## Supplied records:
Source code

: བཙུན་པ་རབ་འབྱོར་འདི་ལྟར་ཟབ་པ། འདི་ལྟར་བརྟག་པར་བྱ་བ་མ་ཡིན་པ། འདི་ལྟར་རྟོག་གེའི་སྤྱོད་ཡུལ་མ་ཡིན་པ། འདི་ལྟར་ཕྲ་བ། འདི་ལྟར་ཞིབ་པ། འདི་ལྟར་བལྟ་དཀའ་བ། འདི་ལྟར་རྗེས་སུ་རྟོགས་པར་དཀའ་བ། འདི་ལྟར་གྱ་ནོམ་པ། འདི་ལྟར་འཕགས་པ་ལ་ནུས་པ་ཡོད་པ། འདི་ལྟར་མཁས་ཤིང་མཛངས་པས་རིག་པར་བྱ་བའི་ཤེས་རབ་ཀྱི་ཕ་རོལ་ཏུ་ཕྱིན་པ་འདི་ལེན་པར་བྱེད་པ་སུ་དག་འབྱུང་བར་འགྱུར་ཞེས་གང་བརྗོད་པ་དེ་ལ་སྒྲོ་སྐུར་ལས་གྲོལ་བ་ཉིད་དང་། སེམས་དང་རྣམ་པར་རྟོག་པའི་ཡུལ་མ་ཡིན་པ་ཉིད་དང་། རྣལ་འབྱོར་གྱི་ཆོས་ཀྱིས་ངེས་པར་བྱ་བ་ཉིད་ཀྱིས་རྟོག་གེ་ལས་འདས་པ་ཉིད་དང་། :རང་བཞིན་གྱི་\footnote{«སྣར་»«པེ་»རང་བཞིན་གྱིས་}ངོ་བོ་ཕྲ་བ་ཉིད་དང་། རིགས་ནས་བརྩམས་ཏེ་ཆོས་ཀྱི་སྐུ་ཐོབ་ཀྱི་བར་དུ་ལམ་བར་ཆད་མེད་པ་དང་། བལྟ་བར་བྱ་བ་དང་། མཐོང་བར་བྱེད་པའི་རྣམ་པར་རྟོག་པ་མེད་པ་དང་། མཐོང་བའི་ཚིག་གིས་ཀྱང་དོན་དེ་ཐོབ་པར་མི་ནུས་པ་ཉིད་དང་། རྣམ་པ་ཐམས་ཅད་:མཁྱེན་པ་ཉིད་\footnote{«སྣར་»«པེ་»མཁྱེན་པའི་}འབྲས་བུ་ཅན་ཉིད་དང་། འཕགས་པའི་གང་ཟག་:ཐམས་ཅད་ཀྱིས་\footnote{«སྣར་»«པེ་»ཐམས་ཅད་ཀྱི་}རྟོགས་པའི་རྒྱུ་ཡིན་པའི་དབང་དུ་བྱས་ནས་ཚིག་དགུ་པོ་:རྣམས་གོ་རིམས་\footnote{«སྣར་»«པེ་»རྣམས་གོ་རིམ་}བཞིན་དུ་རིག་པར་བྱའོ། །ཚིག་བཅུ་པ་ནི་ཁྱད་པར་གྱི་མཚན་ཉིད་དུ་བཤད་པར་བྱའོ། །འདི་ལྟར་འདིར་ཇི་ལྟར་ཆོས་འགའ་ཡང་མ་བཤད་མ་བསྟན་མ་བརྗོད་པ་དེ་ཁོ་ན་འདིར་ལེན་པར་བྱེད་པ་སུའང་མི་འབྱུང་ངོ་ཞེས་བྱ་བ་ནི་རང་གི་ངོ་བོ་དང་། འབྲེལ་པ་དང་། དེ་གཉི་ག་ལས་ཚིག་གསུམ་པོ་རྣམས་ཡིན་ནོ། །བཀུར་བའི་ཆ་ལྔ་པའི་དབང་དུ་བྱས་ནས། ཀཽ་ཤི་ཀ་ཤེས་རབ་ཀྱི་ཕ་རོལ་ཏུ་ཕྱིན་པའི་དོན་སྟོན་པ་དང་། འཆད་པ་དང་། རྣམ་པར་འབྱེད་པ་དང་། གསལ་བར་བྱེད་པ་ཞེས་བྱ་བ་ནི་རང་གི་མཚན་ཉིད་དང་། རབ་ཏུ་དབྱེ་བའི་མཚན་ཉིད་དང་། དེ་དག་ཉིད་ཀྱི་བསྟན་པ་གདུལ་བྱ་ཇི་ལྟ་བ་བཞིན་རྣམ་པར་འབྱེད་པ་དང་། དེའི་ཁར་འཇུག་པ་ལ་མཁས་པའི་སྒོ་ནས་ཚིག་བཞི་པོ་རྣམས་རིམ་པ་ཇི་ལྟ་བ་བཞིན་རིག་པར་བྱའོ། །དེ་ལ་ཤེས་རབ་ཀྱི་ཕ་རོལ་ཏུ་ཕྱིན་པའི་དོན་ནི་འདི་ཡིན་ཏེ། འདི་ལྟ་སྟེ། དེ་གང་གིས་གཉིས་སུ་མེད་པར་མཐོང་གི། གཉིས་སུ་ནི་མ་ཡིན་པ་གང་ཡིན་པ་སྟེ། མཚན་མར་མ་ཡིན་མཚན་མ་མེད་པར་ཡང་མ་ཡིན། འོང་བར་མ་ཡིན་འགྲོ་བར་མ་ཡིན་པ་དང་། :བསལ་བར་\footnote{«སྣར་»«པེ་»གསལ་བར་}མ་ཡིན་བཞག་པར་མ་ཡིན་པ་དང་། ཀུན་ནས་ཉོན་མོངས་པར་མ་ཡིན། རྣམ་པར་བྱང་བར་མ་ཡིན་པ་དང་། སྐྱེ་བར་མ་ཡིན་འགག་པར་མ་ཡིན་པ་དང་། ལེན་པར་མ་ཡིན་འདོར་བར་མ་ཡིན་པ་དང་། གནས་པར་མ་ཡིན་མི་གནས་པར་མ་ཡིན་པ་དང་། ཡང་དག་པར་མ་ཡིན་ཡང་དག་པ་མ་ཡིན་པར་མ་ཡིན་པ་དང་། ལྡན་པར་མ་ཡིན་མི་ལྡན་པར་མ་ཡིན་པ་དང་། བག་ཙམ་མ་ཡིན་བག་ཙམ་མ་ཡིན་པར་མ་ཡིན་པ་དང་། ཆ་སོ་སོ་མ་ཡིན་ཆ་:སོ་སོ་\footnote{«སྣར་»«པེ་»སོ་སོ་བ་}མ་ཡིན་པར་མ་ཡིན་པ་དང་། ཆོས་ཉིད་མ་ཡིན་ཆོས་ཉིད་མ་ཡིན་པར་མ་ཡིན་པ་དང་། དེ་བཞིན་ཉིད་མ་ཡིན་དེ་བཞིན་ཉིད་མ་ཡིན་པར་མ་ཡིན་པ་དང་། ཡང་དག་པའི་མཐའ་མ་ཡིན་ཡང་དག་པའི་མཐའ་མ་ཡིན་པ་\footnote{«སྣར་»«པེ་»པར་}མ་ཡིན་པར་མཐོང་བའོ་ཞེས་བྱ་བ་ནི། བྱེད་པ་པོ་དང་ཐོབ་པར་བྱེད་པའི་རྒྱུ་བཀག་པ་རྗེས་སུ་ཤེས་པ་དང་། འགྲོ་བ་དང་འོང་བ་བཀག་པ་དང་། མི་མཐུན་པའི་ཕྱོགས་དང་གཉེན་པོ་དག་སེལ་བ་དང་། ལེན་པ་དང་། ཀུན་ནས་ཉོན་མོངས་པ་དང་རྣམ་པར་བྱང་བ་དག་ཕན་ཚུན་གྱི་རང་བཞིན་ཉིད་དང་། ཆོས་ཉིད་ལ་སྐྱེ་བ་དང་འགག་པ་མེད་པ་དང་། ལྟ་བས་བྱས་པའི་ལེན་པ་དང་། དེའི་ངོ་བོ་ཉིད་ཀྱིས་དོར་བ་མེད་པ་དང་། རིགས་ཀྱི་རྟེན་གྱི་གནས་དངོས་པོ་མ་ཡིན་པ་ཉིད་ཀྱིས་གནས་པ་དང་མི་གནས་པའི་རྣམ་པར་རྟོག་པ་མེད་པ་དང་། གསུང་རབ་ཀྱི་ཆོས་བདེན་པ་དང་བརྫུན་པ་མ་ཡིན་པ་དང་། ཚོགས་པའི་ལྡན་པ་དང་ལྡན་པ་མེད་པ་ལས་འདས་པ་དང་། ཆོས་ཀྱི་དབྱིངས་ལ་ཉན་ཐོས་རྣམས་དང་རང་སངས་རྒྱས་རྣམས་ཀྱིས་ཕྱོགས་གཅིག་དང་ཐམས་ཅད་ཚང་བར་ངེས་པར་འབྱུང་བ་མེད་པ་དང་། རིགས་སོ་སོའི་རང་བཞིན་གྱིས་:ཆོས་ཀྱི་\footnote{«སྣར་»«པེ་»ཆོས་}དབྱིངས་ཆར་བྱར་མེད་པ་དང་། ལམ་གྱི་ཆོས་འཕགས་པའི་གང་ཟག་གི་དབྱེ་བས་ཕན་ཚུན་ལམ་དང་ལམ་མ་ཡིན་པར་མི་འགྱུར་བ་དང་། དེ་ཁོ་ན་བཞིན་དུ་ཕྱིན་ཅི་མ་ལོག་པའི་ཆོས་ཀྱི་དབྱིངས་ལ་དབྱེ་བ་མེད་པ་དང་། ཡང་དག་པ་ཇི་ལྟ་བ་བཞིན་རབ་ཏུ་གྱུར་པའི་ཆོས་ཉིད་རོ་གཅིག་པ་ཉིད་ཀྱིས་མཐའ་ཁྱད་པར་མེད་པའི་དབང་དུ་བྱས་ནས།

==

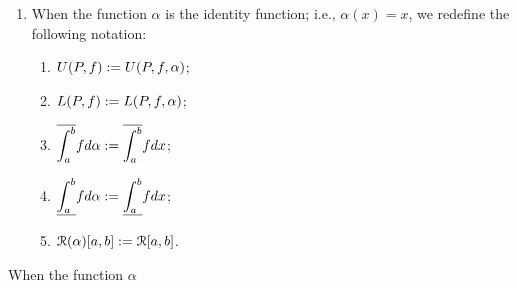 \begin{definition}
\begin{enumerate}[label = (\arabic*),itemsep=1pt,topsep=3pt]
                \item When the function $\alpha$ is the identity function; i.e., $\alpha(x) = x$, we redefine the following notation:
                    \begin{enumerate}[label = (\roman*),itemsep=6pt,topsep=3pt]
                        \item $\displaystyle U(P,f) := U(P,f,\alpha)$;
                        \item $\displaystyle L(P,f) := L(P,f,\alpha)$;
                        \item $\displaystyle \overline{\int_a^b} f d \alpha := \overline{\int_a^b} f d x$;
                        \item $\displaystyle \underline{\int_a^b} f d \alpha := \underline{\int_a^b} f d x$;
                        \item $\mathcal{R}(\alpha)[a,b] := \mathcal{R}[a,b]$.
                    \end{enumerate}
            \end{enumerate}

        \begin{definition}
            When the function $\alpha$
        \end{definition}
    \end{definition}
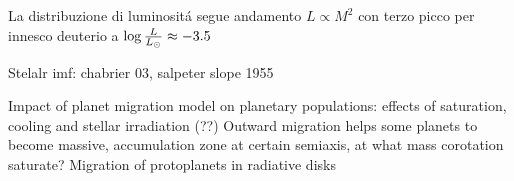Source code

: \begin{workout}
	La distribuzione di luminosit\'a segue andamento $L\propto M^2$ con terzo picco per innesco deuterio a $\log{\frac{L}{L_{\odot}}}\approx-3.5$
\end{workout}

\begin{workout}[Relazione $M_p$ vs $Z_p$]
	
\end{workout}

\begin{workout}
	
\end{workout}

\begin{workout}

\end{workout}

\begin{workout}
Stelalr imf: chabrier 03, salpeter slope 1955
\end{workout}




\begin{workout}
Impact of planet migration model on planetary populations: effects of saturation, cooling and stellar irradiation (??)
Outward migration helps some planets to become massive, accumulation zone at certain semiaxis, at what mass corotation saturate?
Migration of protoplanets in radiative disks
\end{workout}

--

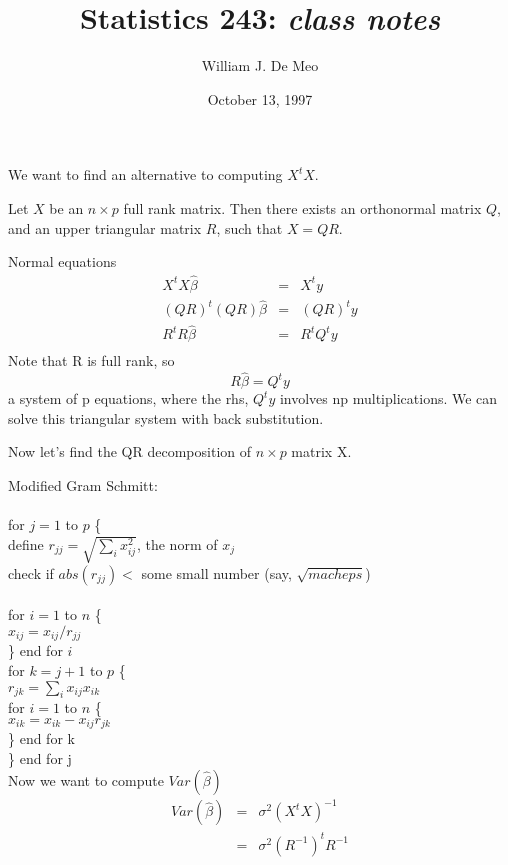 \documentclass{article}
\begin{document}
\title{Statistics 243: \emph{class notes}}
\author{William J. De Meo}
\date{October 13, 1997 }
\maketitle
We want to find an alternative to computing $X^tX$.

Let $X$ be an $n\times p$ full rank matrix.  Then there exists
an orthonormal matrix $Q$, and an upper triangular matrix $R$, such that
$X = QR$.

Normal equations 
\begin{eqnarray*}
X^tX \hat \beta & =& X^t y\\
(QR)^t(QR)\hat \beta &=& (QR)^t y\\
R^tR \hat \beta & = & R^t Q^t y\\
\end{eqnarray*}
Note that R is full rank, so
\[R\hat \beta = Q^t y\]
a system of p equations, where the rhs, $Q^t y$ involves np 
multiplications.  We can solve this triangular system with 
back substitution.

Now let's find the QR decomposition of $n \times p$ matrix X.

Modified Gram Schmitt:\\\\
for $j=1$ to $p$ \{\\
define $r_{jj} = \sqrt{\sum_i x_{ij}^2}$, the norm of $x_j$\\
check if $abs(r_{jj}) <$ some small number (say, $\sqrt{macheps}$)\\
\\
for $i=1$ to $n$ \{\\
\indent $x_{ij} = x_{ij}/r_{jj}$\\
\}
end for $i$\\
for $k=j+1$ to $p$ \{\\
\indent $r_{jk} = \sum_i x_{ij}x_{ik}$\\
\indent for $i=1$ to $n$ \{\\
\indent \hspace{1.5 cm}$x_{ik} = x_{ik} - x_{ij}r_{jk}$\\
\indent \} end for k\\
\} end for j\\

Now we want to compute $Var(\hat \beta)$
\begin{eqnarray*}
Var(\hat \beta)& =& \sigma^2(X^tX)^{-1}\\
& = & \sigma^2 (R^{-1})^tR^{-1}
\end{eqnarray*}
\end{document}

## What you should do:
Find all lines in the records that hold the word "rank". Copy them.

## Task result:
Let $X$ be an $n\times p$ full rank matrix.  Then there exists
Note that R is full rank, so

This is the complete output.